The Ontology Engineering Challenge is Not Building It, but Mirroring the Delta

Minimal Ontology Principle, Ontological Convergence, and What They Mean for Enterprise AI Platform Engineering

Jun 09, 2026

Every language model has built a map of your business concepts. The real engineering challenge isn’t constructing an ontology, but deciding where your enterprise’s meaning diverges from the one the model already has, and correcting only that.

TOC

Two ontologies walk into a bar
The source of truth problem
How the data platform corrects the model
The feedback loop that makes the system learn
The minimal ontology principle
What this implies for your architecture

Let’s start with the simplest possible idea. What does the word “revenue” mean?

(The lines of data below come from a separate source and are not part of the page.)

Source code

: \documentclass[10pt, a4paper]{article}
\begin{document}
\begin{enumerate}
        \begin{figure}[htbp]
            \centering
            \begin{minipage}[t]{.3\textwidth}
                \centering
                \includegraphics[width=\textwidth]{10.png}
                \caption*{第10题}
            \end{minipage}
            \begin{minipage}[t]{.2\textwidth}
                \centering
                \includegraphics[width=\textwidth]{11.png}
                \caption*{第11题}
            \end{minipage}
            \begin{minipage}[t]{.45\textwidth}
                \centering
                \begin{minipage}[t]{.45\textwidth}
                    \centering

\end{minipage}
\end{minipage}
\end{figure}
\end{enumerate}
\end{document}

You might say: the total income from goods sold or services rendered. That’s fine. But “revenue” in a model’s mind doesn’t float in a vacuum. It sits in geometric proximity to “cost,” “margin,” “booking,” “ARR,” “GAAP,” “recognised,” “deferred.”

The model has learned, from reading millions of financial documents, analyst reports, accounting textbooks, and earnings call transcripts, that these concepts exist near each other. That proximity is the meaning.

Meaning, in a language model’s world, is geometry.

Now ask yourself: what does “revenue” mean in your company?

If you’re a SaaS business, “revenue” might technically mean contracted ARR but operationally mean recognised MRR. If you’re a marketplace, it might mean take-rate applied to GMV. If you’re a professional services firm, it might be a function of hours billed against retainer.

The model has a reasonable prior while You have an idiosyncratic truth.

This gap between the model’s prior and your enterprise’s reality is where the interesting engineering happens.

Concept: Latent Ontology

The structured, geometric representation of how concepts relate to each other inside a large language model’s high-dimensional embedding space. It was not designed. It was inferred, distilled from the full weight of human text, and it is remarkably coherent.

A Latent Ontology is not a knowledge graph you can browse. It is a field of gravitational relationships between concepts, existing in dimensions you cannot visualise. But it is real, measurable via probing, and surprisingly aligned with how experts reason about domains.

Tune in to a conversation on the concepts discussed in this article 🎧
0:00
-11:44

Two Ontologies Walk into a Bar

Modern enterprise AI architectures have two distinct layers, and each layer develops or exposes its own understanding of what your business concepts mean.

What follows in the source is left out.